そのクラインの様子を、レインが少しだけ切なそうな、複雑な眼差しで見つめていた。
(クライン様は、本当にルウシェ様のことしか見えていないのですね……。不器用なあなたがそこまで誰かを想う姿は誇らしい。ですが……なぜでしょう、胸がモヤモヤします)
レインの心境が変わりつつある中、派手な足音が近づいてきた。
「よお、クライン。

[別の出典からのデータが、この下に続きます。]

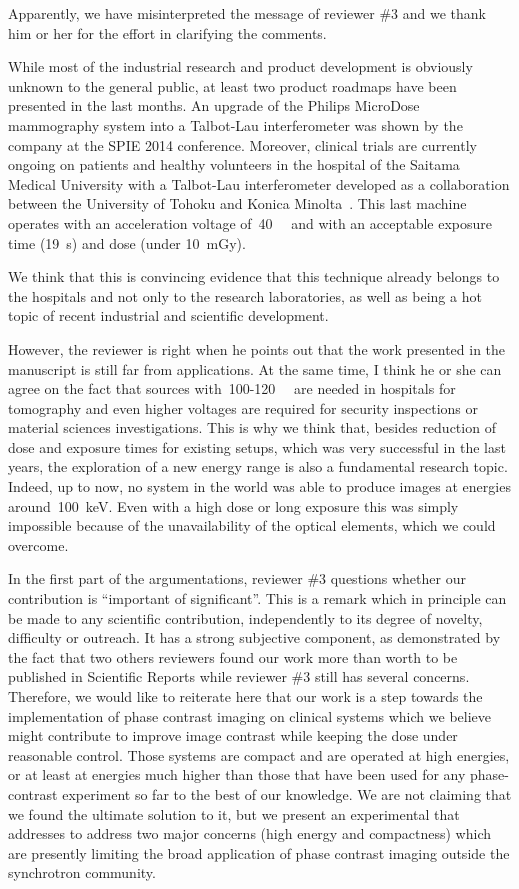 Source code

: \documentclass[a4paper,english]{scrartcl}
\begin{document}
Apparently, we have misinterpreted the message of reviewer \#3
and we thank him or her for the effort in clarifying the comments.


While most of the industrial research and product development is obviously
unknown to the general public, at least two product roadmaps have been presented in
the last months. An upgrade of the Philips MicroDose mammography system into a
Talbot-Lau interferometer was shown by the company at the SPIE
2014 conference\cite{Roessl2014,Roessl06032014}. Moreover, clinical trials are currently
ongoing on patients and healthy volunteers in the hospital of the Saitama
Medical University with a Talbot-Lau interferometer
developed as a collaboration between the University of Tohoku and Konica
Minolta~\cite{Momose06032014}. This last machine operates with an
acceleration voltage of~\SI{40}{\kilo\voltpeak} and with an acceptable
exposure time (\SI{19}{\second}) and dose (under \SI{10}{\milli\gray}).

We think that this is convincing evidence that this technique already belongs to the
hospitals and not only to the research laboratories, as well as being a hot
topic of recent industrial and scientific development.

However, the reviewer is right when he points out that the work presented in
the manuscript is still far from applications. At the same time, I think he
or she can agree on the fact that sources
with~\num{100}-\SI{120}{\kilo\voltpeak} are needed in
hospitals for tomography and even higher voltages are required for security
inspections or material sciences investigations.
This is why we think that, besides reduction of dose and exposure times for
existing setups, which was very successful in the last years, the
exploration of a new energy range is also a fundamental
research topic. Indeed, up to now, no system in the world was able to
produce images at energies around~\SI{100}{\kilo\eV}. Even with a high
dose or long exposure
this was simply impossible because of the unavailability of the optical
elements, which we could overcome.

In the first part of the argumentations, reviewer \#3 questions whether our
contribution is ``important of significant''. This is a remark which in
principle can be made to any scientific contribution, independently to its
degree of novelty, difficulty or outreach. It has a strong subjective
component, as demonstrated by the fact that two others reviewers found our
work more than worth to be published in Scientific Reports while reviewer \#3 still has
several concerns. Therefore, we would like to reiterate here that our work
is a step towards the implementation of phase contrast imaging on clinical
systems which we believe might contribute to improve image contrast while
keeping the dose under reasonable control. Those systems are compact and are
operated at high energies, or at least at energies much higher than those
that have been used for any phase-contrast experiment so far to the best of
our knowledge. We are not claiming that we found the ultimate solution to
it, but we present an experimental that addresses to address two major concerns
(high energy and compactness) which are presently limiting the broad
application of phase contrast imaging outside the synchrotron community.
\end{document}
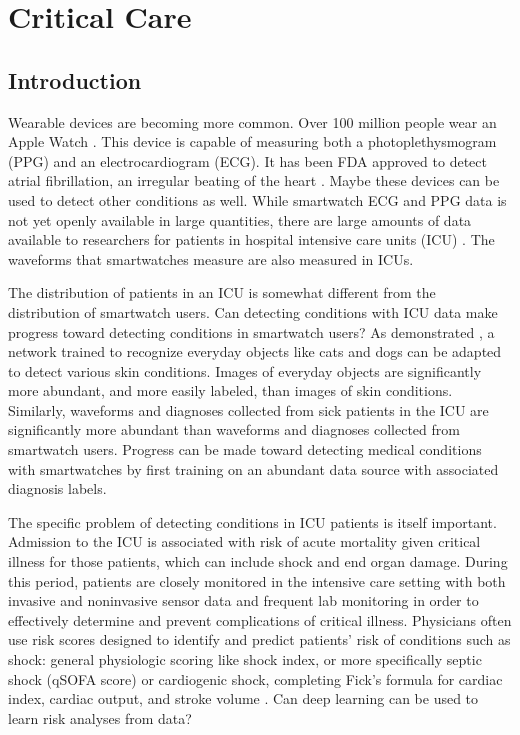 

\chapter{Critical Care}

\section{Introduction}
Wearable devices are becoming more common.  Over 100 million people wear an Apple Watch \cite{cybart_2021}.  This device is capable of measuring both a photoplethysmogram (PPG) and an electrocardiogram (ECG).  It has been FDA approved to detect atrial fibrillation, an irregular beating of the heart \cite{perez2019large}.  Maybe these devices can be used to detect other conditions as well.  While smartwatch ECG and PPG data is not yet openly available in large quantities, there are large amounts of data available to researchers for patients in hospital intensive care units (ICU) \cite{johnson2016mimic}.  The waveforms that smartwatches measure are also measured in ICUs.

The distribution of patients in an ICU is somewhat different from the distribution of smartwatch users.  Can detecting conditions with ICU data make progress toward detecting conditions in smartwatch users?  As demonstrated \cite{kuprel2017dermatologist}, a network trained to recognize everyday objects like cats and dogs can be adapted to detect various skin conditions.  Images of everyday objects are significantly more abundant, and more easily labeled, than images of skin conditions.  Similarly, waveforms and diagnoses collected from sick patients in the ICU are significantly more abundant than waveforms and diagnoses collected from smartwatch users.  Progress can be made toward detecting medical conditions with smartwatches by first training on an abundant data source with associated diagnosis labels.  

The specific problem of detecting conditions in ICU patients is itself important.  Admission to the ICU is associated with risk of acute mortality given critical illness for those patients, which can include shock and end organ damage. During this period, patients are closely monitored in the intensive care setting with both invasive and noninvasive sensor data and frequent lab monitoring in order to effectively determine and prevent complications of critical illness.  Physicians often use risk scores designed to identify and predict patients’ risk of conditions such as shock: general physiologic scoring like shock index, or more specifically septic shock (qSOFA score) \cite{seymour2016assessment} or cardiogenic shock, completing Fick’s formula for cardiac index, cardiac output, and stroke volume \cite{fick1870ueber}.  Can deep learning can be used to learn risk analyses from data?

相変わらず真面目くさった顔をして、遠征を前に緊張でもしているのか?」
自信たっぷりで不敵な笑みを浮かべて現れたのは、クラインと同じく特級騎士クラスのジェイド・ヴァルフレアだった。
水鏡を見ていたルウシェの表情が、一瞬で真顔になる。
(ぐぬぬ……何よそのニヤついた顔!)
ジェイドはクラインの前に立つと、挑発的にニヤリと笑った。
「前回の『決闘』の件だが……」
ジェイドの言葉に、クラインの眉がピクリと動く。
少し前、二人が激しく剣を交えた際にルウシェの兄でもある王国騎士団長、アルス・ホワイトによって強制終了させられた『決闘』は引き分けと言う形で終わっている。ジェイドはそれが、どうしても納得いっていなかったのだ。
「あん時、水を刺されちまってオレは不愉快なんだ。遠征で、オレと『勝負』しろ。どちらが真の強者にふさわしいか、今回の遠征中に白黒つけさせて貰う!」
「……俺は、君の個人的なプライドに付き合うつもりはない。今は無事に成功させることが最優先だ」
クラインは冷たく言い放ち、ジェイドを置いて馬車へと乗り込んだ。
その様子を水鏡で見ていたルウシェはと言うと二人のやり取りに盛り上がっていた。
「ライバル同士の勝負……!
そういえば、この遠征で魔物討伐数で競うってイベントだ。うわぁ〜〜楽しみ過ぎる!!」
「盛り上がるのは構いませんが、そろそろ部隊が出発しますよ」
ピィちゃんに促され、ルウシェは慌てて水鏡を覗く。
ジェイドの不穏な視線と、レインの秘めた想いが芽生え始める中、一行を乗せた馬車は静かに目的地へと向かって走り出した。
遠征の目的地は、王都から少し離れた「闇の森」の結界補修ポイント。
道中は順調で問題無く到着。昼までは魔物の出現も少なく何事もなかったが、日が沈むと周囲に不気味な霧が立ち込め始めた。
霧が深くなり視界が奪われた、その時――。
「――全員、構えろッ!!」
アルス団長の鋭い怒号が闇の森に響き渡った。
凄まじい殺気と共に、空間がベリベリと引き裂かれるような音がする。
彼らの頭上に黒く歪んだ裂け目が現れ、そこから這い出てきたのは明らかな高位の『魔族』だった。
「ひひっ……旨そうな人間がたくさんいるねぇ……」
狂気的な笑みを浮かべる魔族の登場に、剣を構え直し戦闘体制に入る。
「気を付けろ、相手は高位種だ!」
その光景を、遥か遠くの時計塔から見ていたルウシェは、ガタッと椅子から立ち上がった。
「嘘……なんであんな場所に高位の魔族がいるの!? 原作の遠征授業に、こんなイベントなかったはずなのに……!」
「どう言う事ですか?」
「本来なら魔物狩りだけで、攻略対象とヒロインが協力してくってイベントなの。クライン様の場合はライバルでるジェイドと魔物数を競うってイベントがあるんだけど……」
魔族の登場など知らないルウシェ。画面の中では、アルス団長やクライン達が魔族の激しい一撃を受け、防戦一方になっていた。